A Wichita woman is suing an online booking website’s travel insurance provider for breach of contract after she says the company refused to refund her more than $3,500 for a Texas vacation she canceled over COVID-19.
Audra Sanchez, in the Aug. 5 lawsuit, said she canceled a week-long family trip to a Rockport, Texas, beach house along the Gulf Coast after her 12-year-old daughter was exposed to the novel coronavirus while playing with a friend on July 13. Sanchez paid $254.53 for a travel insurance coverage plan through CSA Travel Protection and Insurance Services when she booked accommodations on May 10 through Austin, Texas-based Vrbo, the lawsuit says.

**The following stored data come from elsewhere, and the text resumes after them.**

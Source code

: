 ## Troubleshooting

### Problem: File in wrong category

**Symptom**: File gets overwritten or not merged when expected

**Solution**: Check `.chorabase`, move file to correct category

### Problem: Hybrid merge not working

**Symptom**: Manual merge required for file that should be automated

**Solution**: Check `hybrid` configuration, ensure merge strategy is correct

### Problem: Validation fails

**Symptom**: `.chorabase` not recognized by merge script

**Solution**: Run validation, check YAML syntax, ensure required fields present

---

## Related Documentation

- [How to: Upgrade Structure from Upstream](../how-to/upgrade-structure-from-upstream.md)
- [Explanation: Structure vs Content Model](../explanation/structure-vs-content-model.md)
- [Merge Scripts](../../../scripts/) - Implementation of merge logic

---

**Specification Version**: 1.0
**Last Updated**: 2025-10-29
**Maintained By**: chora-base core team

During a doctor’s appointment the day after the COVID-19 exposure, a physician told Sanchez and her family to quarantine for two weeks. The physician also wrote a letter to the travel insurance company, asking it to “release (Sanchez) from her obligations to her vacation package at this time,” the lawsuit says.
“It was really disappointing when we found out that our daughter had been exposed,” Sanchez said in a phone interview with The Eagle.

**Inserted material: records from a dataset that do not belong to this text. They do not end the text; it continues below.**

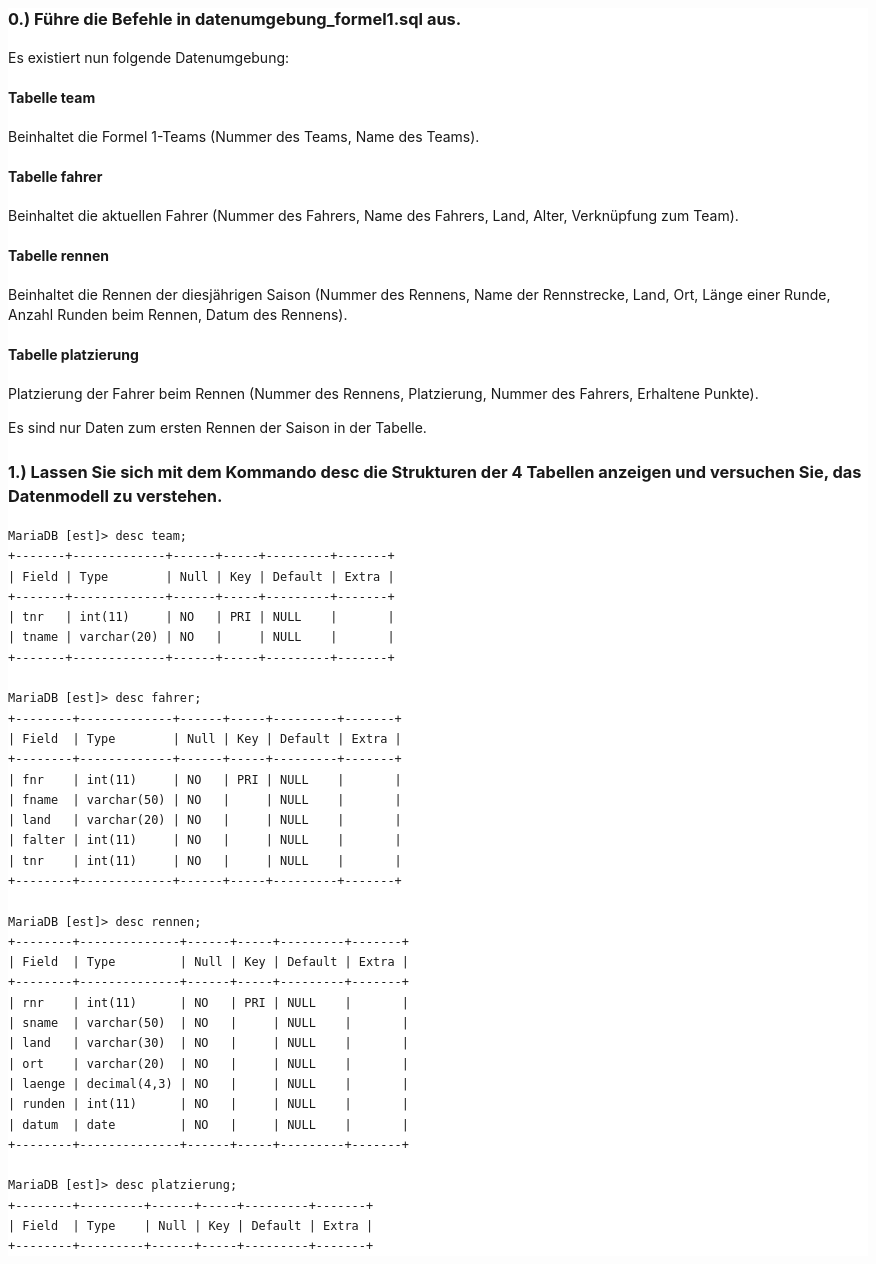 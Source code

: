### 0.) Führe die Befehle in datenumgebung_formel1.sql aus.

Es existiert nun folgende Datenumgebung:

#### Tabelle team

Beinhaltet die Formel 1-Teams (Nummer des Teams, Name des Teams).

#### Tabelle fahrer

Beinhaltet die aktuellen Fahrer (Nummer des Fahrers, Name des Fahrers, Land, Alter, Verknüpfung zum Team).

#### Tabelle rennen

Beinhaltet die Rennen der diesjährigen Saison (Nummer des Rennens, Name der Rennstrecke, Land, Ort, Länge einer Runde, Anzahl Runden beim Rennen, Datum des Rennens).

#### Tabelle platzierung

Platzierung der Fahrer beim Rennen (Nummer des Rennens, Platzierung, Nummer des Fahrers, Erhaltene Punkte).

Es sind nur Daten zum ersten Rennen der Saison in der Tabelle.

### 1.) Lassen Sie sich mit dem Kommando desc die Strukturen der 4 Tabellen anzeigen und versuchen Sie, das Datenmodell zu verstehen.

```
MariaDB [est]> desc team;
+-------+-------------+------+-----+---------+-------+
| Field | Type        | Null | Key | Default | Extra |
+-------+-------------+------+-----+---------+-------+
| tnr   | int(11)     | NO   | PRI | NULL    |       |
| tname | varchar(20) | NO   |     | NULL    |       |
+-------+-------------+------+-----+---------+-------+

MariaDB [est]> desc fahrer;
+--------+-------------+------+-----+---------+-------+
| Field  | Type        | Null | Key | Default | Extra |
+--------+-------------+------+-----+---------+-------+
| fnr    | int(11)     | NO   | PRI | NULL    |       |
| fname  | varchar(50) | NO   |     | NULL    |       |
| land   | varchar(20) | NO   |     | NULL    |       |
| falter | int(11)     | NO   |     | NULL    |       |
| tnr    | int(11)     | NO   |     | NULL    |       |
+--------+-------------+------+-----+---------+-------+

MariaDB [est]> desc rennen;
+--------+--------------+------+-----+---------+-------+
| Field  | Type         | Null | Key | Default | Extra |
+--------+--------------+------+-----+---------+-------+
| rnr    | int(11)      | NO   | PRI | NULL    |       |
| sname  | varchar(50)  | NO   |     | NULL    |       |
| land   | varchar(30)  | NO   |     | NULL    |       |
| ort    | varchar(20)  | NO   |     | NULL    |       |
| laenge | decimal(4,3) | NO   |     | NULL    |       |
| runden | int(11)      | NO   |     | NULL    |       |
| datum  | date         | NO   |     | NULL    |       |
+--------+--------------+------+-----+---------+-------+

MariaDB [est]> desc platzierung;
+--------+---------+------+-----+---------+-------+
| Field  | Type    | Null | Key | Default | Extra |
+--------+---------+------+-----+---------+-------+
```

“At the time of booking, I just thought that the chances of that actually happening were so low.”
The family vacation — for Sanchez, her husband and four children — was scheduled for July 24-31, the same time frame they were told by the doctor to stay home.
“I don’t think anybody books a vacation thinking that they will cancel it,” she said.
“We wanted to do the right thing and follow the guidelines.”
But Sanchez says on July 22, five days after she submitted an insurance claim to CSA Travel Protection, the company refused to pay for the cost of the trip and instead offered her a voucher that would refund only the insurance premium amount.
The lawsuit, filed in federal court in Kansas City, names as defendants Generali U.S. Branch and Generali Global Assistance Inc, which does business as CSA Travel Protection and Insurance Services, as well as Customized Services Administrators Inc.
Generali could not be reached for comment by phone and an emailed request went unanswered. There was no attorney listed for the company in court records.
Sanchez didn’t book the trip until after Kansas Gov. Laura Kelly lifted the state’s stay-at-home order and says in the lawsuit that she wouldn’t have purchased the travel insurance policy had it warned claims related to COVID-19 “would be denied regardless of any underlying or extenuating Claim-specific circumstances.”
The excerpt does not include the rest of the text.